Lazio

sequestrati gli stabilimenti “La Caletta” e “L’Oasi”. Abusi edilizi e concessioni fantasma

Nuovo colpo di scena sul litorale romano, dove il fronte della legalità continua a stringersi attorno agli stabilimenti balneari.

Nella giornata di mercoledì 15 aprile, le forze dell’ordine hanno disposto il sequestro di due storiche strutture: La Caletta e L’Oasi, segnando un’ulteriore escalation nel controllo delle concessioni demaniali.

L’operazione, coordinata dalla Procura della Repubblica di Roma, ha visto l’intervento congiunto della polizia giudiziaria specializzata in reati urbanistici, della Polizia Locale del X Gruppo Mare e del nucleo operativo metropolitano della Guardia di Finanza. Un’azione sinergica che si inserisce in un piano più ampio di verifiche sul territorio.

Irregolarità diffuse e concessioni assenti

Alla base del provvedimento, un lavoro di ricostruzione documentale portato avanti insieme al Dipartimento Patrimonio di Roma Capitale.

Gli accertamenti hanno fatto emergere un quadro ritenuto particolarmente critico: in entrambe le strutture sarebbero state riscontrate irregolarità edilizie diffuse, tali da coinvolgere l’intero complesso immobiliare.

A pesare, soprattutto, è la mancanza di titoli concessori validi in vista della stagione balneare ormai imminente, un elemento che ha reso inevitabile il sequestro preventivo delle aree.
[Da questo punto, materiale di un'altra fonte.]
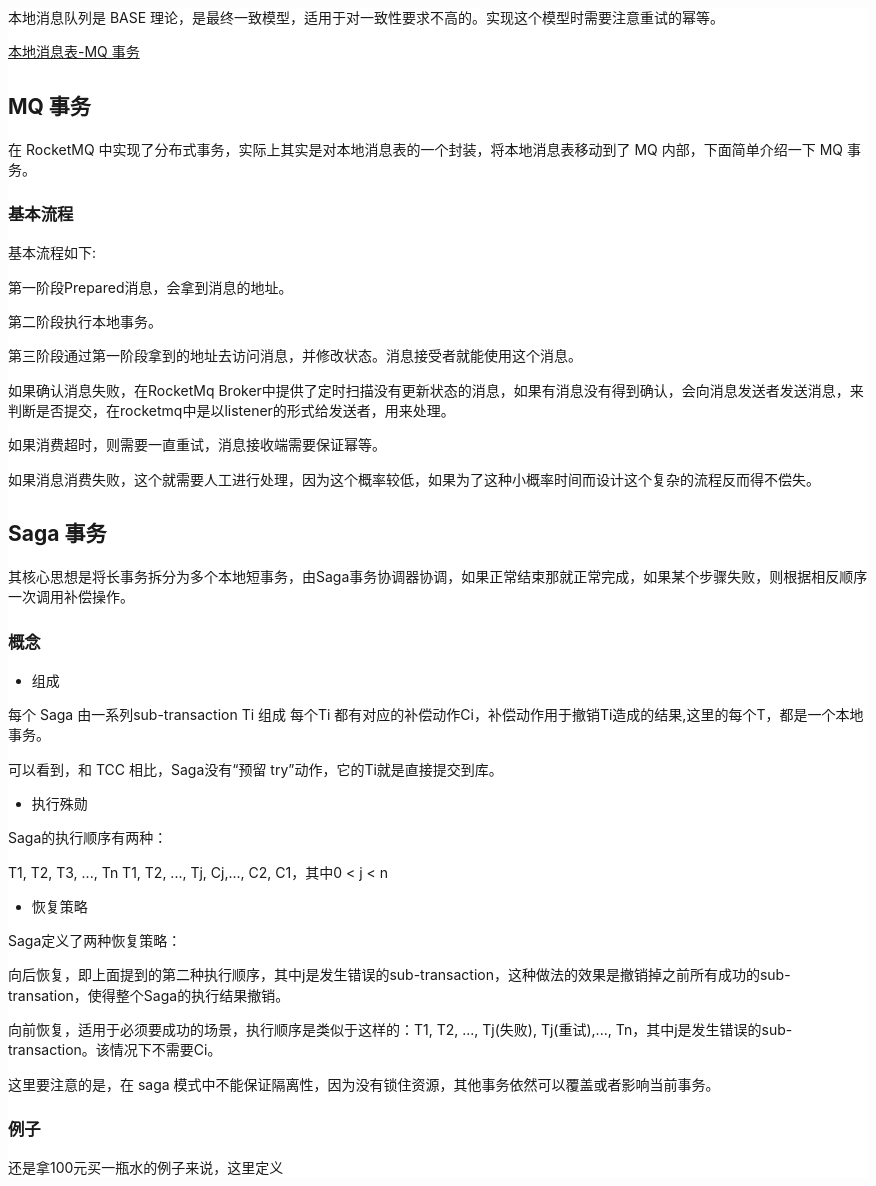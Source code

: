 本地消息队列是 BASE 理论，是最终一致模型，适用于对一致性要求不高的。实现这个模型时需要注意重试的幂等。

[本地消息表-MQ 事务](https://houbb.github.io/2018/09/02/sql-distribute-transaction-mq)

## MQ 事务

在 RocketMQ 中实现了分布式事务，实际上其实是对本地消息表的一个封装，将本地消息表移动到了 MQ 内部，下面简单介绍一下 MQ 事务。

### 基本流程

基本流程如下:

第一阶段Prepared消息，会拿到消息的地址。

第二阶段执行本地事务。

第三阶段通过第一阶段拿到的地址去访问消息，并修改状态。消息接受者就能使用这个消息。

如果确认消息失败，在RocketMq Broker中提供了定时扫描没有更新状态的消息，如果有消息没有得到确认，会向消息发送者发送消息，来判断是否提交，在rocketmq中是以listener的形式给发送者，用来处理。

如果消费超时，则需要一直重试，消息接收端需要保证幂等。

如果消息消费失败，这个就需要人工进行处理，因为这个概率较低，如果为了这种小概率时间而设计这个复杂的流程反而得不偿失。

## Saga 事务

其核心思想是将长事务拆分为多个本地短事务，由Saga事务协调器协调，如果正常结束那就正常完成，如果某个步骤失败，则根据相反顺序一次调用补偿操作。

### 概念

- 组成

每个 Saga 由一系列sub-transaction Ti 组成 每个Ti 都有对应的补偿动作Ci，补偿动作用于撤销Ti造成的结果,这里的每个T，都是一个本地事务。 

可以看到，和 TCC 相比，Saga没有“预留 try”动作，它的Ti就是直接提交到库。

- 执行殊勋

Saga的执行顺序有两种：

T1, T2, T3, ..., Tn
T1, T2, ..., Tj, Cj,..., C2, C1，其中0 < j < n

- 恢复策略

Saga定义了两种恢复策略：

向后恢复，即上面提到的第二种执行顺序，其中j是发生错误的sub-transaction，这种做法的效果是撤销掉之前所有成功的sub-transation，使得整个Saga的执行结果撤销。

向前恢复，适用于必须要成功的场景，执行顺序是类似于这样的：T1, T2, ..., Tj(失败), Tj(重试),..., Tn，其中j是发生错误的sub-transaction。该情况下不需要Ci。

这里要注意的是，在 saga 模式中不能保证隔离性，因为没有锁住资源，其他事务依然可以覆盖或者影响当前事务。

### 例子

还是拿100元买一瓶水的例子来说，这里定义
Un controllo esteso a tutto il litorale

Il blitz odierno non rappresenta un episodio isolato, ma si inserisce in un monitoraggio sistematico che riguarda tutte le concessioni demaniali marittime della Capitale, circa 67 in totale.

Un lavoro capillare, portato avanti dall’amministrazione, che punta a ricostruire la regolarità urbanistica di ogni stabilimento, tra autorizzazioni mancanti, pratiche incomplete e titoli mai formalizzati.

Il nodo della legalità

Sul piano più ampio, l’intervento si colloca nel solco delle recenti decisioni del Tribunale di Roma, che hanno acceso i riflettori su presunti meccanismi opachi nella gestione del demanio marittimo.

L’obiettivo della Procura è quello di riportare ordine in un settore considerato da tempo esposto a criticità amministrative e zone d’ombra.